Employing deep learning algorithms, an emerging convolutional neural network (CNN) model may significantly enhance mammography detection of breast cancer.
For the retrospective study, recently published in Insights into Imaging, researchers developed and assessed a two-step CNN model that incorporates patch-level localization of malignant lesions and mammography image-level classification. The cohort was comprised of 12,433 Asian women, according to the study.
The study authors found that the AI model achieved AUCs of 93.3 percent and 94.7 percent for malignant lesion detection in two testing cohorts. In the two testing groups, the AI model offered average sensitivity of 82.55 percent, specificity of 95.5 percent and accuracy of 93.1 percent.

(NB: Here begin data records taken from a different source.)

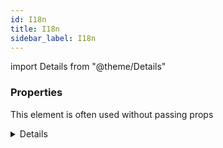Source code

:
 ```yaml
---
id: I18n
title: I18n
sidebar_label: I18n
---
```


import Details from "@theme/Details"




### Properties

This element is often used without passing props

<Details summary={<summary><b>Additional properties for advanced use cases</b></summary>}><div>

| Properties | Type | Description |
| --------- | ---- | ----------- |
| locale | string |  |
| ns | string[] |  |
| translations | [AnonymousObject](/framework-api/interfaces/AnonymousObject.md)<any\> |  |


</div></Details>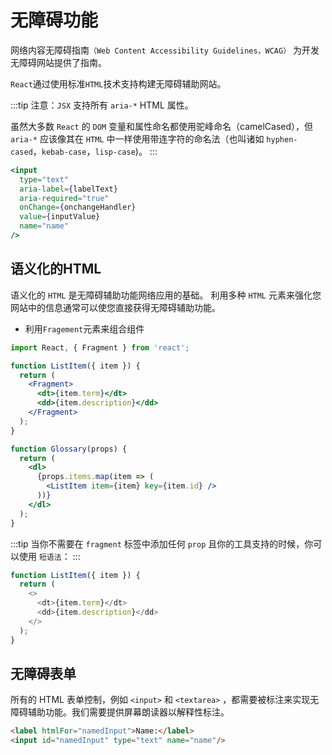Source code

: # 无障碍功能

网络内容无障碍指南`（Web Content Accessibility Guidelines，WCAG）` 为开发无障碍网站提供了指南。

`React`通过使用标准`HTML`技术支持构建无障碍辅助网站。

:::tip
注意：`JSX` 支持所有 `aria-*` HTML 属性。

虽然大多数 `React` 的 `DOM` 变量和属性命名都使用驼峰命名（camelCased），但 `aria-*` 应该像其在 `HTML` 中一样使用带连字符的命名法（也叫诸如 `hyphen-cased`，`kebab-case`，`lisp-case`)。
:::

```jsx
<input
  type="text"
  aria-label={labelText}
  aria-required="true"
  onChange={onchangeHandler}
  value={inputValue}
  name="name"
/>
```

## 语义化的HTML

语义化的 `HTML` 是无障碍辅助功能网络应用的基础。 利用多种 `HTML` 元素来强化您网站中的信息通常可以使您直接获得无障碍辅助功能。

- 利用`Fragement`元素来组合组件

```jsx
import React, { Fragment } from 'react';

function ListItem({ item }) {
  return (
    <Fragment>
      <dt>{item.term}</dt>
      <dd>{item.description}</dd>
    </Fragment>
  );
}

function Glossary(props) {
  return (
    <dl>
      {props.items.map(item => (
        <ListItem item={item} key={item.id} />
      ))}
    </dl>
  );
}
```
:::tip
当你不需要在 `fragment` 标签中添加任何 `prop` 且你的工具支持的时候，你可以使用 `短语法`：
:::
```js
function ListItem({ item }) {
  return (
    <>
      <dt>{item.term}</dt>
      <dd>{item.description}</dd>
    </>
  );
}
```

## 无障碍表单

所有的 HTML 表单控制，例如 `<input>` 和 `<textarea>` ，都需要被标注来实现无障碍辅助功能。我们需要提供屏幕朗读器以解释性标注。

```html
<label htmlFor="namedInput">Name:</label>
<input id="namedInput" type="text" name="name"/>
```
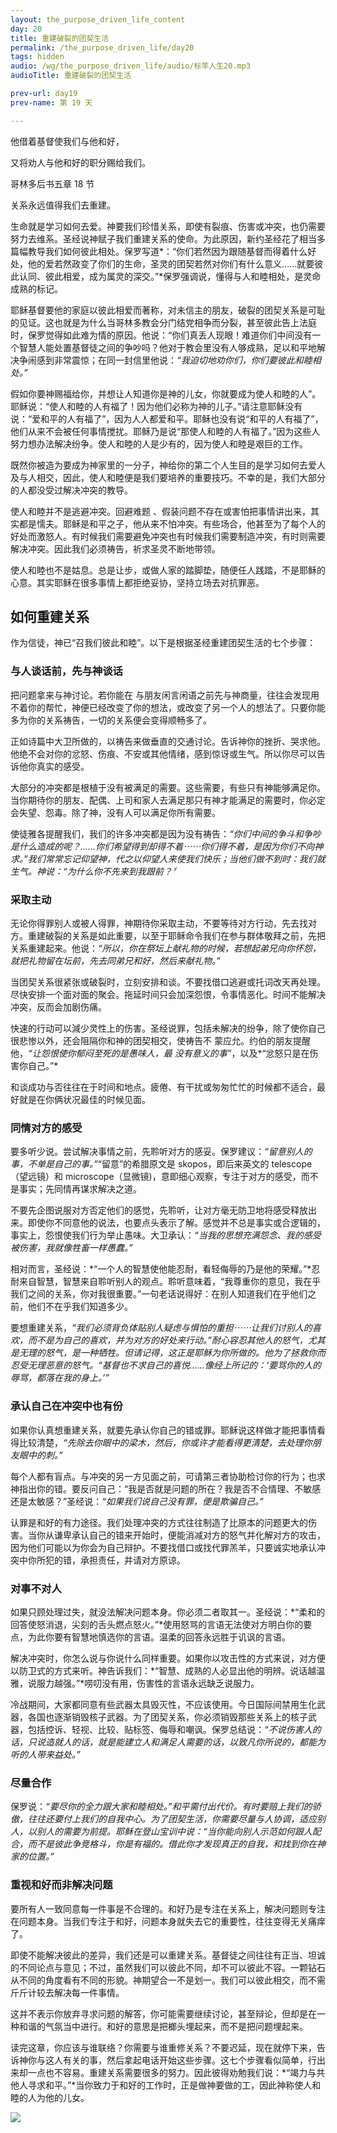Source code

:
 ```yaml
---
layout: the_purpose_driven_life_content
day: 20
title: 重建破裂的团契生活
permalink: /the_purpose_driven_life/day20
tags: hidden
audio: /wg/the_purpose_driven_life/audio/标竿人生20.mp3
audioTitle: 重建破裂的团契生活

prev-url: day19
prev-name: 第 19 天

---
```


<div class="center script poem">
<p>他借着基督使我们与他和好，</p>
<p>又将劝人与他和好的职分赐给我们。</p>
<p class="sp-verse">哥林多后书五章 18 节</p>
</div>
<p class="first">关系永远值得我们去重建。</p>

生命就是学习如何去爱。神要我们珍惜关系，即使有裂痕、伤害或冲突，也仍需要努力去维系。圣经说神赋子我们重建关系的使命。为此原因，新约圣经花了相当多篇幅教导我们如何彼此相处。保罗写道*：“你们若然因为跟随基督而得着什么好处，他的爱若然政变了你们的生命，圣灵的团契若然对你们有什么意义……就要彼此认同、彼此相爱，成为属灵的深交。”*保罗强调说，懂得与人和睦相处，是灵命成熟的标记。

耶稣基督要他的家庭以彼此相爱而著称，对未信主的朋友，破裂的团契关系是可耻的见证。这也就是为什么当哥林多教会分门结党相争而分裂，甚至彼此告上法庭时，保罗觉得如此难为情的原因。他说：“你们真丢人现眼！难道你们中间没有一个智慧人能处置基督徒之间的争吵吗？他对于教会里没有人够成熟，足以和平地解决争闹感到非常震惊；在同一封信里他说：*“我迫切地劝你们，你们要彼此和睦相处。”*

假如你要神赐福给你，并想让人知道你是神的儿女，你就要成为使人和睦的人”。耶稣说：“使人和睦的人有福了！因为他们必称为神的儿子。”请注意耶稣没有说：“爱和平的人有福了”，因为人人都爱和平。耶稣也没有说“和平的人有福了”，他们从来不会被任何事情搅扰。耶稣乃是说“那使人和睦的人有福了。”因为这些人努力想办法解决纷争。使人和睦的人是少有的，因为使人和睦是艰巨的工作。

既然你被造为要成为神家里的一分子，神给你的第二个人生目的是学习如何去爱人及与人相交，因此，使人和睦便是我们要培养的重要技巧。不幸的是，我们大部分的人都没受过解决冲突的教导。

使人和睦并不是逃避冲突。回避难题 、假装问题不存在或害怕把事情讲出来，其实都是懦夫。耶稣是和平之子，他从来不怕冲突。有些场合，他甚至为了每个人的好处而激怒人。有时候我们需要避免冲突也有时候我们需要制造冲突，有时则需要解决冲突。因此我们必须祷告，祈求圣灵不断地带领。

使人和睦也不是姑息。总是让步，或做人家的踏脚垫，随便任人践踏，不是耶稣的心意。其实耶稣在很多事情上都拒绝妥协，坚持立场去对抗罪恶。

## 如何重建关系

作为信徒，神已“召我们彼此和睦”。以下是根据圣经重建团契生活的七个步骤：

### 与人谈话前，先与神谈话

把问题拿来与神讨论。若你能在 与朋友闲言闲语之前先与神商量，往往会发现用不着你的帮忙，神便已经改变了你的想法，或改变了另一个人的想法了。只要你能多为你的关系祷告，一切的关系便会变得顺畅多了。

正如诗篇中大卫所做的，以祷告来做垂直的交通讨论。告诉神你的挫折、哭求他。他绝不会对你的忿怒、伤痕、不安或其他情绪，感到惊讶或生气。所以你尽可以告诉他你真实的感受。

大部分的冲突都是根植于没有被满足的需要。这些需要，有些只有神能够满足你。当你期待你的朋友、配偶、上司和家人去满足那只有神才能满足的需要时，你必定会失望、怨毒。除了神，没有人可以满足你所有需要。

使徒雅各提醒我们，我们的许多冲突都是因为没有祷告：*“你们中间的争斗和争吵是什么造成的呢？……你们希望得到却得不着⋯⋯你们得不着，是因为你们不向神求。”*我们常常忘记仰望神，代之以仰望人来使我们快乐；当他们做不到时：我们就生气。神说：*“为什么你不先来到我跟前？〞*

### 采取主动

无论你得罪别人或被人得罪，神期待你采取主动，不要等待对方行动，先去找对方。重建破裂的关系是如此重要，以至于耶稣命令我们在参与群体敬拜之前，先把关系重建起来。他说：*“所以，你在祭坛上献礼物的时候，若想起弟兄向你怀怨，就把礼物留在坛前，先去同弟兄和好，然后来献礼物。”*

当团契关系很紧张或破裂时，立刻安排和谈。不要找借口逃避或托词改天再处理。尽快安排一个面对面的聚会。拖延时间只会加深怨恨，令事情恶化。时间不能解决冲突，反而会加剧伤痛。

快速的行动可以減少灵性上的伤害。圣经说罪，包括未解决的纷争，除了使你自己很悲惨以外，还会阻隔你和神的团契相交，使祷告不
蒙应允。约伯的朋友提醒他，*“让怨恨使你郁闷至死的是愚味人，最*
*没有意义的事”*，以及*“忿怒只是在伤害你自己。”*

和谈成功与否往往在于时间和地点。疲倦、有干扰或匆匆忙忙的时候都不适合，最好就是在你俩状况最佳的时候见面。

### 同情对方的感受

要多听少说。尝试解决事情之前，先聆听对方的感妥。保罗建议：*“留意别人的事，不单是自己的事。”*“留意”的希腊原文是 skopos，即后来英文的 telescope（望远镜）和 microscope（显微镜)，意即细心观察，专注于对方的感受，而不是事实；先同情再谋求解决之道。

不要先企图说服对方否定他们的感觉，先聆听，让对方毫无防卫地将感受释放出来。即使你不同意他的说法，也要点头表示了解。感觉并不总是事实或合逻辑的，事实上，怨恨使我们行为举止愚味。大卫承认：*“当我的思想充满怨念、我的感受被伤害，我就像牲畜一样愚蠢。”*

相对而言，圣经说：*“一个人的智慧使他能忍耐，看轻侮辱的乃是他的荣耀。”*忍耐来自智慧，智慧来自聆听别人的观点。聆听意味着，“我尊重你的意见，我在乎我们之间的关系，你对我很重要。”一句老话说得好：在别人知道我们在乎他们之前，他们不在乎我们知道多少。

要想重建关系，*“我们必须背负体贴别人疑虑与惧怕的重担⋯⋯让我们讨别人的喜欢，而不是为自己的喜欢，并为对方的好处来行动。”*耐心容忍其他人的怒气，尤其是无理的怒气，是一种牺牲。但请记得，这正是耶稣为你所做的。他为了拯救你而忍受无理恶意的怒气。*“基督也不求自己的喜悦……像经上所记的：‘要骂你的人的辱骂，都落在我的身上。’”*

### 承认自己在冲突中也有份

如果你认真想重建关系，就要先承认你自己的错或罪。耶稣说这样做才能把事情看得比较清楚，*“先除去你眼中的梁木，然后，你或许才能看得更清楚，去处理你朋友眼中的刺。”*

每个人都有盲点。与冲突的另一方见面之前，可请第三者协助检讨你的行为；也求神指出你的错。要反问自己：“我是否就是问题的所在？我是否不合情理、不敏感还是太敏感？”圣经说：*“如果我们说自己没有罪，便是欺骗自己。”*

认罪是和好的有力途径。我们处理冲突的方式往往制造了比原本的问题更大的伤害。当你从谦卑承认自己的错来开始时，便能消减对方的怒气并化解对方的攻击，因为他们可能以为你会为自己辩护。不要找借口或找代罪羔羊，只要诚实地承认冲突中你所犯的错，承担责任，并请对方原谅。

### 对事不对人

如果只顾处理过失，就没法解决问题本身。你必须二者取其一。圣经说：*“柔和的回答使怒消退，尖刻的舌头燃点怒火。”*使用怒骂的言语无法使对方明白你的要点，为此你要有智慧地慎选你的言语。温柔的回答永远胜于讥讽的言语。

解决冲突时，你怎么说与你说什么同样重要。如果你以攻击性的方式来说，对方便以防卫式的方式来听。神告诉我们：*“智慧、成熟的人必显出他的明辨。说话越温雅，说服力越强。”*唠叨没有用，伤害性的言语永远缺乏说服力。

冷战期间，大家都同意有些武器太具毁灭性，不应该使用。今日国际间禁用生化武器，各国也逐渐销毁核子武器。为了团契关系，你必须销毁那些关系上的核子武器，包括控诉、轻视、比较、贴标签、侮辱和嘲讽。保罗总结说：*“不说伤害人的话，只说造就人的话，就是能建立人和满足人需要的话，以致凡你所说的，都能为听的人带来益处。”*

### 尽量合作

保罗说：*“要尽你的全力跟大家和睦相处。”*和平需付出代价。有时要赔上我们的骄傲，往往还要付上我们的自我中心。为了团契生活，你需要尽量与人协调，适应别人，以别人的需要为前提。耶稣在登山宝训中说：*“当你能向别人示范如何跟人配合，而不是彼此争竞格斗，你是有福的。借此你才发现真正的自我，和找到你在神家的位置。”*

### 重视和好而非解决问题

要所有人一致同意每一件事是不合理的。和好乃是专注在关系上，解决问题则专注在问题本身。当我们专注于和好，问题本身就失去它的重要性，往往变得无关痛痒了。

即使不能解决彼此的差异，我们还是可以重建关系。基督徒之间往往有正当、坦诚的不同论点与意见；不过，虽然我们可以彼此不同，却不可以彼此不容。一颗钻石从不同的角度看有不同的形貌。神期望合一不是划一。我们可以彼此相交，而不需斤斤计较去解决每一件事情。

这并不表示你放弃寻求问题的解答，你可能需要继续讨论，甚至辩论，但却是在一种和谐的气氛当中进行。和好的意思是把榔头埋起来，而不是把问题埋起来。

读完这章，你应该与谁联络？你需要与谁重修关系？不要迟延，现在就停下来，告诉神你与这人有关的事，然后拿起电话开始这些步骤。这七个步骤看似简单，行出来却一点也不容易。重建关系需要很多的努力。因此彼得劝勉我们说：*“竭力与共他人寻求和平。”*当你致力于和好的工作时，正是做神要做的工，因此神称使人和睦的人为他的儿女。

<div class="article-img-wrapper">
  <img src="https://typora-1259024198.cos.ap-beijing.myqcloud.com/wg/the_purpose_driven_life/image/day20_card.jpg">
</div>
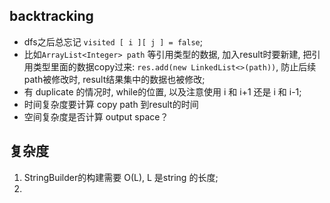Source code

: 


## backtracking 

- dfs之后总忘记 ```visited [ i ][ j ] = false```;
- 比如```ArrayList<Integer> path``` 等引用类型的数据, 加入result时要新建, 把引用类型里面的数据copy过来: ```res.add(new LinkedList<>(path))```, 防止后续path被修改时, result结果集中的数据也被修改; 
- 有 duplicate 的情况时, while的位置, 以及注意使用 i 和 i+1 还是 i 和 i-1;
- 时间复杂度要计算 copy path 到result的时间
- 空间复杂度是否计算 output space？


## 复杂度

1. StringBuilder的构建需要 O(L), L 是string 的长度; 
2. 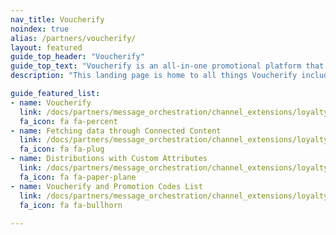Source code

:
 ```yaml
---
nav_title: Voucherify
noindex: true
alias: /partners/voucherify/
layout: featured
guide_top_header: "Voucherify"
guide_top_text: "Voucherify is an all-in-one promotional platform that allows users to automatically send personalized coupons, gift cards, loyalty cards, referral codes, and more – all through their Braze account while tracking redemptions and campaign growth at every step."
description: "This landing page is home to all things Voucherify including how to integrate, how to fetch data through Connected Content, distributions with custom attributes, and Voucherify and Promotion Codes list."

guide_featured_list:
- name: Voucherify
  link: /docs/partners/message_orchestration/channel_extensions/loyalty/voucherify/voucherify/
  fa_icon: fa fa-percent
- name: Fetching data through Connected Content
  link: /docs/partners/message_orchestration/channel_extensions/loyalty/voucherify/voucherify_fetching_data_through_braze_connected_content/
  fa_icon: fa fa-plug
- name: Distributions with Custom Attributes
  link: /docs/partners/message_orchestration/channel_extensions/loyalty/voucherify/voucherify_distribution_with_braze_custom_attributes/
  fa_icon: fa fa-paper-plane
- name: Voucherify and Promotion Codes List
  link: /docs/partners/message_orchestration/channel_extensions/loyalty/voucherify/voucherify_using_braze_promotion_codes_list/
  fa_icon: fa fa-bullhorn
  
---
```


<br> 
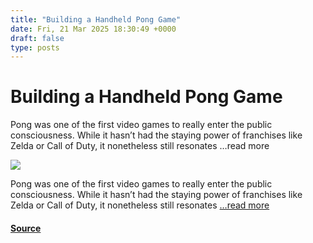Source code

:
 ```yaml
---
title: "Building a Handheld Pong Game"
date: Fri, 21 Mar 2025 18:30:49 +0000
draft: false
type: posts
---
```

# Building a Handheld Pong Game





Pong was one of the first video games to really enter the public consciousness. While it hasn&#8217;t had the staying power of franchises like Zelda or Call of Duty, it nonetheless still resonates &#8230;read more

![](https://hackaday.com/wp-content/uploads/2025/03/FIHIX7MM84I4OBB-e1742517457117.jpg?w=800)

Pong was one of the first video games to really enter the public consciousness. While it hasn’t had the staying power of franchises like Zelda or Call of Duty, it nonetheless still resonates […read more](https://hackaday.com/2025/03/21/building-a-handheld-pong-game/)

#### [Source](https://hackaday.com/2025/03/21/building-a-handheld-pong-game/)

In subgroups of women with initial BI-RADS 3 and BI-RADS 4 assessments, the researchers said the AI model downgraded 83.1 percent of false-positive cases into benign BI-RADS categories and converted 54.1 percent of cases with false-negatives into malignant groups.
“AIS can serve as a clinically applicable tool to identify malignancy on mammography and further assist decision-making on the current BI-RADS lexicon, especially for stratified assessment within BI-RADS 3–4 categories to prevent over- and delayed diagnosis,” wrote lead study author Hongna Tan, M.D., who is affiliated with the Department of Radiology at the Henan Provincial People’s hospital and the People’s Hospital of Zhengzhou University in Zhengzhou, China, and colleagues.
The researchers noted significantly enhanced specificity with the AI model (ranging between 90.5 percent to 96.3 percent) in the validation and testing cohorts) in comparison to initial BI-RADS assessments (58.8 to 74.3 percent).
Three Key Takeaways
1. High diagnostic performance. The deep learning AI model demonstrated strong performance in breast cancer detection on mammography, achieving AUCs of 93.3 percent and 94.7 percent, with 82.6 percent sensitivity and 95.5 percent specificity, significantly enhancing diagnostic accuracy.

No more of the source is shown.